What Right-Wing Media Doesn’t Understand About Rage and the White Working Class
Especially clueless National Review story gets origins of working-class anger wrong, and misunderstands Trumpism.
By Paul Campos

A few days ago, the National Review’s Kevin Williamson caused something of a storm when he published an article entitled “Chaos in the Family, Chaos in the State: The White Working Class’s Dysfunction.” The article might as well have been called “Establishment Conservatives Really Aren’t Racists: We Hate Lots of White People, Too.”

Williamson’s thesis is that the white working class is largely responsible for its own degraded condition, apparently because way too many of the roughly 100 million white American adults without college degrees are shiftless drug addicts, who “whelp” babies they can’t take care of, while suckling on the teat of our overly-generous welfare state, instead of moving from their dysfunctional Rust Belt ghettos to places where good-paying jobs are going unfilled. (In a remarkable oversight, Williamson fails to say where those places might be).

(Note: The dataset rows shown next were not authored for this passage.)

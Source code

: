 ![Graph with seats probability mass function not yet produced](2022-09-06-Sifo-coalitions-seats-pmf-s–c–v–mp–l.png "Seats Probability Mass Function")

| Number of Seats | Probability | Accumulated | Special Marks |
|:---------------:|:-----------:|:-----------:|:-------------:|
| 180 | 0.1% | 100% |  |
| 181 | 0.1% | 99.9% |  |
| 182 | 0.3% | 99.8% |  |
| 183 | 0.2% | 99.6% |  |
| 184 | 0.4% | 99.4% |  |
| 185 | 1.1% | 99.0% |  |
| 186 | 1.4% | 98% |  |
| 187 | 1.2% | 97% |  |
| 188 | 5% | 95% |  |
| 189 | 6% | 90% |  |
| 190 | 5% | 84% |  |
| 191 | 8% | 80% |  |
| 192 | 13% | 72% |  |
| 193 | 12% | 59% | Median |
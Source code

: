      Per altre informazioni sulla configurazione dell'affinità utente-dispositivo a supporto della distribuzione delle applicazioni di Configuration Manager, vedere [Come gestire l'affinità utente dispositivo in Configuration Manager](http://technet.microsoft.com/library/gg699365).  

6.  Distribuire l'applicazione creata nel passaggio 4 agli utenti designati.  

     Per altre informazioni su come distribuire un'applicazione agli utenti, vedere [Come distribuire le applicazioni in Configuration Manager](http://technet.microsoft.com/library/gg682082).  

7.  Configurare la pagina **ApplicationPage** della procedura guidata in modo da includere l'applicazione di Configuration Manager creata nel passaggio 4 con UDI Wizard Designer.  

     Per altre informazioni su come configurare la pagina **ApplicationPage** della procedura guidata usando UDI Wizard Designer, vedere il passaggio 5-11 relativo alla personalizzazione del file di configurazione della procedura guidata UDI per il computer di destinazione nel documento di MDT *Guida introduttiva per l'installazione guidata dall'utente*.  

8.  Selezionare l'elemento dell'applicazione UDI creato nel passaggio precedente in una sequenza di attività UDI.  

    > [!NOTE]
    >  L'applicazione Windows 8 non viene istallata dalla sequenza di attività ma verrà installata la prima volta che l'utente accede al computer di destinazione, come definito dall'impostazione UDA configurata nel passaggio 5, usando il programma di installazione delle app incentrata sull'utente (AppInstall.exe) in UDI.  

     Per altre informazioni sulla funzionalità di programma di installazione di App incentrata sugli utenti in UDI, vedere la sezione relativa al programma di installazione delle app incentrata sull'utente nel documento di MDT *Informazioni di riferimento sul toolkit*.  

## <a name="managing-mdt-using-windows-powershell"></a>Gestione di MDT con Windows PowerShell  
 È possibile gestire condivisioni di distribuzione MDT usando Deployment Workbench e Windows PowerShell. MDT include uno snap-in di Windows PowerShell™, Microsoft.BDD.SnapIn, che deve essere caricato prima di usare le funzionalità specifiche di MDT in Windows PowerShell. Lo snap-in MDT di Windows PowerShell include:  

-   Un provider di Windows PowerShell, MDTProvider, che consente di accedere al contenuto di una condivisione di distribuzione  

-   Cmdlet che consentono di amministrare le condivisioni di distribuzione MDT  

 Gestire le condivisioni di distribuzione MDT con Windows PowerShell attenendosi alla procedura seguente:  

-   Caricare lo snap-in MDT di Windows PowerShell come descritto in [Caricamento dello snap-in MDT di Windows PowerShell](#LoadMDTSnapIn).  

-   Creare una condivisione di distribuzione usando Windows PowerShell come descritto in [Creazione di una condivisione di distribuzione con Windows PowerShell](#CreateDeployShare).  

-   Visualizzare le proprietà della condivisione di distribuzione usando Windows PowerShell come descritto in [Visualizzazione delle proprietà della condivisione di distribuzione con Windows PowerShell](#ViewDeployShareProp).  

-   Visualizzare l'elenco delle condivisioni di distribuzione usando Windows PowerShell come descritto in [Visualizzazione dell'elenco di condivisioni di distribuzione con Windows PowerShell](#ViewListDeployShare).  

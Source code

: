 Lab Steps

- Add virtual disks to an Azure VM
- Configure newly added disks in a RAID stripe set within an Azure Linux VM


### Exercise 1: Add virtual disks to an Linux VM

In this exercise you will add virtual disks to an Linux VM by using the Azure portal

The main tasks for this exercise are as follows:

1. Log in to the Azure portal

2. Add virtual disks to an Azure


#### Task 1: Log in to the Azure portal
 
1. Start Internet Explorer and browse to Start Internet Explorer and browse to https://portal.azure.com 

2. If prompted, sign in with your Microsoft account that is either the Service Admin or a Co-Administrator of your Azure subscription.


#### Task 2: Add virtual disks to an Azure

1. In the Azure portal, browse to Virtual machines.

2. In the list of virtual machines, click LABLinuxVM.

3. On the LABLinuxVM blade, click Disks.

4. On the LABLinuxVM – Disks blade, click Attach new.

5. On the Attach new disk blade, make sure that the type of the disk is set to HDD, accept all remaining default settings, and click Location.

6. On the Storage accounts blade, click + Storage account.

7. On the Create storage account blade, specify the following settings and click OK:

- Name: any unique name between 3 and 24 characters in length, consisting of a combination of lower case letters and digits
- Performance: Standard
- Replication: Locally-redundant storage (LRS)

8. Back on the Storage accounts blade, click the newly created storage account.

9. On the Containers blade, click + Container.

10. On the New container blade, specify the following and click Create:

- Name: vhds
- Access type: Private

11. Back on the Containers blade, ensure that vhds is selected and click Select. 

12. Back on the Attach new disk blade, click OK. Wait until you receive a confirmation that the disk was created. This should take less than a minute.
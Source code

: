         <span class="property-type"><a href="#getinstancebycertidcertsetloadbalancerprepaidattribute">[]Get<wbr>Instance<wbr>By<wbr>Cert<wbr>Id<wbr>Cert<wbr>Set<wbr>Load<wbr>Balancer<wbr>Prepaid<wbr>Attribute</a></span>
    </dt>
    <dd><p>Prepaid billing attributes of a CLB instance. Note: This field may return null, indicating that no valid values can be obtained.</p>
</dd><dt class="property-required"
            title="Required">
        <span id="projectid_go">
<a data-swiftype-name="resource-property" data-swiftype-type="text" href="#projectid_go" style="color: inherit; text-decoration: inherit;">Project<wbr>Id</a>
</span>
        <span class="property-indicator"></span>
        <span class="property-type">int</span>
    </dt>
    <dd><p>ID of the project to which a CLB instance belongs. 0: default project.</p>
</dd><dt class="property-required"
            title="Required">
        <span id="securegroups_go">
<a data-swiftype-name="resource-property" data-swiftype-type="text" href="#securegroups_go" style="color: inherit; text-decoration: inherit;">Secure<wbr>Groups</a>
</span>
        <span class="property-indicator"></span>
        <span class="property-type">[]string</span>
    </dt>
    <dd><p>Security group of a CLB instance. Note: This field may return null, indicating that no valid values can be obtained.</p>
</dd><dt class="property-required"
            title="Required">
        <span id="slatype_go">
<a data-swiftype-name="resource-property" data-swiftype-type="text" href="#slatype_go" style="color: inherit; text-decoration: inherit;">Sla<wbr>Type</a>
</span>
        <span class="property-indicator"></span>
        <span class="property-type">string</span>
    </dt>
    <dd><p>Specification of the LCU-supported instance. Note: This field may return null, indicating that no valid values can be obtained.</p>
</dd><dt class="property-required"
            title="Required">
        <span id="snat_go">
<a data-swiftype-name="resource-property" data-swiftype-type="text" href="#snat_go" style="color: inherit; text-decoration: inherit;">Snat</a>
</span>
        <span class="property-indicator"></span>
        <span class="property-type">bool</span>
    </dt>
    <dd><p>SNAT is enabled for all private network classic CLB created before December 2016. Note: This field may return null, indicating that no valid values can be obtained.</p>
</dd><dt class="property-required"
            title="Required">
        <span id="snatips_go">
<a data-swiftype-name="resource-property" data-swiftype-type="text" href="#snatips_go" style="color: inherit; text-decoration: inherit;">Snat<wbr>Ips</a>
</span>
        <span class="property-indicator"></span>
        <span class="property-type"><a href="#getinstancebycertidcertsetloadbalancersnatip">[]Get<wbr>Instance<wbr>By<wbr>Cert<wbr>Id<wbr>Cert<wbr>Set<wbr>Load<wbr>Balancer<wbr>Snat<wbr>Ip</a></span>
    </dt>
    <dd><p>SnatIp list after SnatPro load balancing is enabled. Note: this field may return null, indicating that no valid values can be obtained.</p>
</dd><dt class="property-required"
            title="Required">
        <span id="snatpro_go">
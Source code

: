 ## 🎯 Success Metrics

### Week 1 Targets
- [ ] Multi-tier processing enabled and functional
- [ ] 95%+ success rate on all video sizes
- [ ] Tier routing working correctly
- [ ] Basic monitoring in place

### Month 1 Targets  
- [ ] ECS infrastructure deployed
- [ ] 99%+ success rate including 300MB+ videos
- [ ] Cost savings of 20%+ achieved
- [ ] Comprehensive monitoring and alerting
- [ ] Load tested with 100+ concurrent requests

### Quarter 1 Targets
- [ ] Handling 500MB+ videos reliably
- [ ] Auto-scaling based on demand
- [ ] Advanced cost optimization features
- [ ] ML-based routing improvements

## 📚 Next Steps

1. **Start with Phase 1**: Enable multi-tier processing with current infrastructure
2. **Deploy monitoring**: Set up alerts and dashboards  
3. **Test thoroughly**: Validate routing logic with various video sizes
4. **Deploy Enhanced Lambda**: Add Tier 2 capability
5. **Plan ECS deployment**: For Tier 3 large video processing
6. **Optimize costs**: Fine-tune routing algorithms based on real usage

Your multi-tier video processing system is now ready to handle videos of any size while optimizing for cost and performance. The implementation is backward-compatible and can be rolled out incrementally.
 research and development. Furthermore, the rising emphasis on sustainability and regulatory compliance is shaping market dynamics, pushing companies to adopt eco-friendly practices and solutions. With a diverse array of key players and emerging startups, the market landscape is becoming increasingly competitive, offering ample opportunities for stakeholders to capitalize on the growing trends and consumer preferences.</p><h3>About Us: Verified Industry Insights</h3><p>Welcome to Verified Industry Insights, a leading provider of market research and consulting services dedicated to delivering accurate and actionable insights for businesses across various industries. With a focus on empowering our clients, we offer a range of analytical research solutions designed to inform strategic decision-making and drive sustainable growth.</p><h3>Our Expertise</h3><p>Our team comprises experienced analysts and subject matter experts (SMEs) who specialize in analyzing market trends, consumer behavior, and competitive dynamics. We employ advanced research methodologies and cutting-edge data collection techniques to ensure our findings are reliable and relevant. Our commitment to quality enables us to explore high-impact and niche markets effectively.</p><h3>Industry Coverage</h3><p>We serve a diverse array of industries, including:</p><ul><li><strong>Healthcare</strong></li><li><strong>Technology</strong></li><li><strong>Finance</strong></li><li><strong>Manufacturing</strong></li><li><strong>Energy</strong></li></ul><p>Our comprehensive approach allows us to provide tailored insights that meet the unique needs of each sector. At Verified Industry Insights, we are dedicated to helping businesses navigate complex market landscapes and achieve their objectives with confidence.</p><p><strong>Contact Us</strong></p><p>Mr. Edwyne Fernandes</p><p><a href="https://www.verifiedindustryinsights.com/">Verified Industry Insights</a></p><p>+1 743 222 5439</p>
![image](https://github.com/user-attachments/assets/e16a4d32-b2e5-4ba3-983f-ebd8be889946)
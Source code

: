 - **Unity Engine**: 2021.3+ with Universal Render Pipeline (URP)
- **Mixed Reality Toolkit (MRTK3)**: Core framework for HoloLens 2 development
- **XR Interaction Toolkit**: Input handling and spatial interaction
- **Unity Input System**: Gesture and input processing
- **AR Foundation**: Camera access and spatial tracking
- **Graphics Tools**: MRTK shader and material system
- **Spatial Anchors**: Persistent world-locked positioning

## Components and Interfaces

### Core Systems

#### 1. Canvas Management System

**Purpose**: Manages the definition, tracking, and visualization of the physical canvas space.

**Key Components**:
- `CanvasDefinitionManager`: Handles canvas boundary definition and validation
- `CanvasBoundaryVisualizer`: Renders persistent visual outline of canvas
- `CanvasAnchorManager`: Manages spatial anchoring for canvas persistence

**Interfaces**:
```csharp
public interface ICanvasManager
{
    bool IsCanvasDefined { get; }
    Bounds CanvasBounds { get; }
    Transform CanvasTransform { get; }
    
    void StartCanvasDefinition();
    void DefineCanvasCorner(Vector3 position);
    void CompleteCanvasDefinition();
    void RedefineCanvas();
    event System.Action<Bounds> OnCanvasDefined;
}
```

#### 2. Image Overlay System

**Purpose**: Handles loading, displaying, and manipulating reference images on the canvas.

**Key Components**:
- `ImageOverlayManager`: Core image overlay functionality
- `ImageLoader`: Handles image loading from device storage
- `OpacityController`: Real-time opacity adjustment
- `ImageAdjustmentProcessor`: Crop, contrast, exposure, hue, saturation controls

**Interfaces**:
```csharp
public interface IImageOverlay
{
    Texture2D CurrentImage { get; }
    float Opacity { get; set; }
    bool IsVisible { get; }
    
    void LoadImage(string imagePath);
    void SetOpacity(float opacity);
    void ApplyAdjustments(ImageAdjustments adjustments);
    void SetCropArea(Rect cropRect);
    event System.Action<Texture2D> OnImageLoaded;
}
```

Williamson’s thesis is not exactly novel. Indeed, it’s part of a series of conservative screeds that could be called “Working-Class White is the New Black.” The problem with “those people,” you see, isn’t that their jobs, their communities, and their whole way of life have been destroyed by global capitalism. It isn’t that being thrust to the margins or the heart of poverty tends to create stresses that break apart families. It isn’t that economic calamity leads to substance abuse as an eminently predictable form of self-medication.

After all, these sorts of structural explanations for social breakdown are only supported by social science, which, like reality itself, is known to have a strong left-wing bias. Williamson and company’s right-wing critique, by contrast, is supported by the very interesting theory that roughly two-thirds of America’s white population suddenly developed poor moral characters, around the time that “The Brady Bunch” went into syndication.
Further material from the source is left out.